Pine Needles --- Just one of the hidden costs of trees! The picture below is only from one tree which is the White Pine on #6. Fall is a beautiful time of the year with all the different colors of the trees but when the leaves and needles fall, they certainly make a big mess and take hours upon hours for several weeks to clean them up.
This morning was our first frost delay for the fall of 2014. Below is well written article from the GCSAA to help you understand why the need for frost delays are so important. If you have any questions, please feel free to contact me!
Understanding frost delaysPresented by the Golf Course Superintendents Association of America
In many regions of the country, golfers occasionally face frost delays in the spring and fall, thus pushing back starting tee times. When frost is present golf course superintendents delay play until the frost has melted. This is done to prevent damage that affects the quality of the playing surface and could potentially be very expensive to repair.
Frost is basically frozen dew that has crystallized on the grass, making it hard and brittle. A grass blade is actually 90 percent water, therefore it also freezes. Because of the short mowing height (sometimes as low as 1/8 inch) and fragile nature of the turf, putting greens are most affected by frost. Walking on frost-covered greens causes the plant to break and cell walls to rupture, thereby losing its ability to function normally. When the membrane is broken, much like an egg, it cannot be put back together.

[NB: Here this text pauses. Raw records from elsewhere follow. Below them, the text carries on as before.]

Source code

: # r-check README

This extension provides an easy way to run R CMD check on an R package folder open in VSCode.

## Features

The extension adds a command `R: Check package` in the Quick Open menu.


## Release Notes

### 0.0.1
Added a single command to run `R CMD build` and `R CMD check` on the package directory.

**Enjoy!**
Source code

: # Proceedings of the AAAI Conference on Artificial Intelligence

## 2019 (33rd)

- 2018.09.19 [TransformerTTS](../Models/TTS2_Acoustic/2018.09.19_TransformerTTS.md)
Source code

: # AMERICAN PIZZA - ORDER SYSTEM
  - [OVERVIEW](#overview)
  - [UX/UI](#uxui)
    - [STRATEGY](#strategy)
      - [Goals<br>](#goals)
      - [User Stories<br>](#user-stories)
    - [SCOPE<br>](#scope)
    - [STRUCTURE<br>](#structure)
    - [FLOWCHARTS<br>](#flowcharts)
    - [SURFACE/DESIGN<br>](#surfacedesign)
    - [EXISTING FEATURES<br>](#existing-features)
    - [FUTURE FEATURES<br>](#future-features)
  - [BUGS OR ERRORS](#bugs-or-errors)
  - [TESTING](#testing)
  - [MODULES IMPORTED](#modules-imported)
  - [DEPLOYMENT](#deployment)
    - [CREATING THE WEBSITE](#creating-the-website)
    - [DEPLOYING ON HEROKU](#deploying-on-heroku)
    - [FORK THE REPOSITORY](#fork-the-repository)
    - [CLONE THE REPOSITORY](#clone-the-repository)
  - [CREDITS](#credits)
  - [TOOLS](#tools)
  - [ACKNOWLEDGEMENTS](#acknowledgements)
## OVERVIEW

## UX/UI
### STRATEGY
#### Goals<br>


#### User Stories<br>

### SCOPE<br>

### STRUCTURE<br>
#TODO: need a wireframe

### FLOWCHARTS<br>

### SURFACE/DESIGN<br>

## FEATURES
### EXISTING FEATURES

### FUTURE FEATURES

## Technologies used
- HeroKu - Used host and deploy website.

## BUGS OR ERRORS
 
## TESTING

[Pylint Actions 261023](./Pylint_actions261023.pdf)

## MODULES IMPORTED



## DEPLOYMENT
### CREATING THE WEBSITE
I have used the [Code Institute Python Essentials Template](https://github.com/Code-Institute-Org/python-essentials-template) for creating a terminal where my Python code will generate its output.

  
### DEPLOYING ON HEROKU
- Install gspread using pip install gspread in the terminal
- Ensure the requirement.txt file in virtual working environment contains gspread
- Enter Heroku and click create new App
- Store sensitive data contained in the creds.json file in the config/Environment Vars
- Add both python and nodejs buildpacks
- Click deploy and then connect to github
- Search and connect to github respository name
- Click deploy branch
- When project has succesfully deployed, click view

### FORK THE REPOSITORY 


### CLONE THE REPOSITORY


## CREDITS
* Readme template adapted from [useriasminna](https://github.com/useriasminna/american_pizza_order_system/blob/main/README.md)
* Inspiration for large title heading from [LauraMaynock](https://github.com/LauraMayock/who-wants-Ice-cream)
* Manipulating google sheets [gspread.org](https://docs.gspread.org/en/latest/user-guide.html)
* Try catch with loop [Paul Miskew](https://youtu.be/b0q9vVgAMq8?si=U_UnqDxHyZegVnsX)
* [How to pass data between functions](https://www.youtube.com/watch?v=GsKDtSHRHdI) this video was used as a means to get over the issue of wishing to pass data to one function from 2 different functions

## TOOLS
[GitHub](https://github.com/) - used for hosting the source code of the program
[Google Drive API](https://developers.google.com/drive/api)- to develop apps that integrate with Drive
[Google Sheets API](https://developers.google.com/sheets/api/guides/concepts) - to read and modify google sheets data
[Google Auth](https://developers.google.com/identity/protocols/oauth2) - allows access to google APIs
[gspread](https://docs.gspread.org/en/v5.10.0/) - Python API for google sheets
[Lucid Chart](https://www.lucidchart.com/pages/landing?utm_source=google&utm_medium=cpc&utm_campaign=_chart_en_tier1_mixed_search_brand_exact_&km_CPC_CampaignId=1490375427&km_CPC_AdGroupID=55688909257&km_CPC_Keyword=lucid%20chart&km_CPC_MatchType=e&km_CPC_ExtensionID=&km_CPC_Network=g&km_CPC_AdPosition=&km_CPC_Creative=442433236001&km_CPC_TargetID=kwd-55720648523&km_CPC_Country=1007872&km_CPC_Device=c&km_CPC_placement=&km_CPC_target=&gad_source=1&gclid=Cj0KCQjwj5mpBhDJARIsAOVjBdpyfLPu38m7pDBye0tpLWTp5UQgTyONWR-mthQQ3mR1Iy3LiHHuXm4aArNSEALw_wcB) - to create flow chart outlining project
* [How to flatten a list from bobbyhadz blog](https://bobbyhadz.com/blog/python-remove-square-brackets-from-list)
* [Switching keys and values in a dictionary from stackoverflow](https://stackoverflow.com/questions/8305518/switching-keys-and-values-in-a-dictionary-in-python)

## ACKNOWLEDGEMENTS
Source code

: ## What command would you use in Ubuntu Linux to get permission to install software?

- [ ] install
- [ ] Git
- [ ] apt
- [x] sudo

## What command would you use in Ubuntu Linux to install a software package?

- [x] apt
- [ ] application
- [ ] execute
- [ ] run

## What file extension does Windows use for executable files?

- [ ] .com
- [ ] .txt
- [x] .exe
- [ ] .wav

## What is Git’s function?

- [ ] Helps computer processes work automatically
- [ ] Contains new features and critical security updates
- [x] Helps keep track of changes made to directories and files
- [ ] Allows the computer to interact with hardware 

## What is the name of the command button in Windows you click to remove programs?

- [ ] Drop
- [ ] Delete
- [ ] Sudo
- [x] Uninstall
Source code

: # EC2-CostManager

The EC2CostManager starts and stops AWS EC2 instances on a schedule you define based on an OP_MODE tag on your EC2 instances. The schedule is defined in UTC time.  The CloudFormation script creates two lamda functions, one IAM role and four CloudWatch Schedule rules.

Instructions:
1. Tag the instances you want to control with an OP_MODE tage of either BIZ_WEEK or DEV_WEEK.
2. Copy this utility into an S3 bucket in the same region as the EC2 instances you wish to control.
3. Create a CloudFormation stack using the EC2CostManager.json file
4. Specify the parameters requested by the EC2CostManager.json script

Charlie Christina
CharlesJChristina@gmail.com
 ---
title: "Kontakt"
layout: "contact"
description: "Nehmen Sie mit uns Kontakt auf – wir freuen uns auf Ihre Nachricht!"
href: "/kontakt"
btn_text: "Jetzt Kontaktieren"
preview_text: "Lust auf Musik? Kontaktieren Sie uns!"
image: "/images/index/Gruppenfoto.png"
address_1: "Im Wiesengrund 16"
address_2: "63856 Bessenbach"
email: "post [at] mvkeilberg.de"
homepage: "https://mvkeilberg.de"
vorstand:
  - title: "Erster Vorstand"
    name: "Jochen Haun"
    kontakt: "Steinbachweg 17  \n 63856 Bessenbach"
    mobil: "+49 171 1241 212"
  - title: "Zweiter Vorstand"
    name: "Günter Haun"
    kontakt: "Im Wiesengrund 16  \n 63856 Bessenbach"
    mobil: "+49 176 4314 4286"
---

Golfers who ignore frost delays will not see immediate damage. The proof generally comes 48-72 hours later as the plant leaves turn brown and die. The result is a thinning of the putting surface and a weakening of the plant. The greens in turn become more susceptible to disease and weeds. While it may not appear to be much of an issue if a foursome begins play early on frost covered greens, consider the number of footprints that may occur on any given hole by one person is approximately 60. Multiply that by 18 holes with an average of 200 rounds per day and the result is 216,000 footprints on greens in a day or 6,480,000 in a month.
As golf enthusiasts superintendents do not like to delay play, but they are more concerned about turf damage and the quality if conditions for the golfer. Frost also creates a hardship on a golf facility's staff as all course preparations are put to a halt until thawing occurs. Golf carts can cause considerable damage, therefore personnel cannot maneuver around the course to mow, change cup positions, collect range balls, etc.
One technique employed to reduce possible frost damage is to raise the cutting height of mowers to create a hardier surface. It may also be possible to reroute play to holes where the frost melts more quickly. But regardless of these methods, the best medicine is for all to understand the hows and whys of the delay and in turn gain a greater appreciation for the golf course. It would also be wise to give the course a phone call before heading out to play to see if tee times have been pushed back due to frost.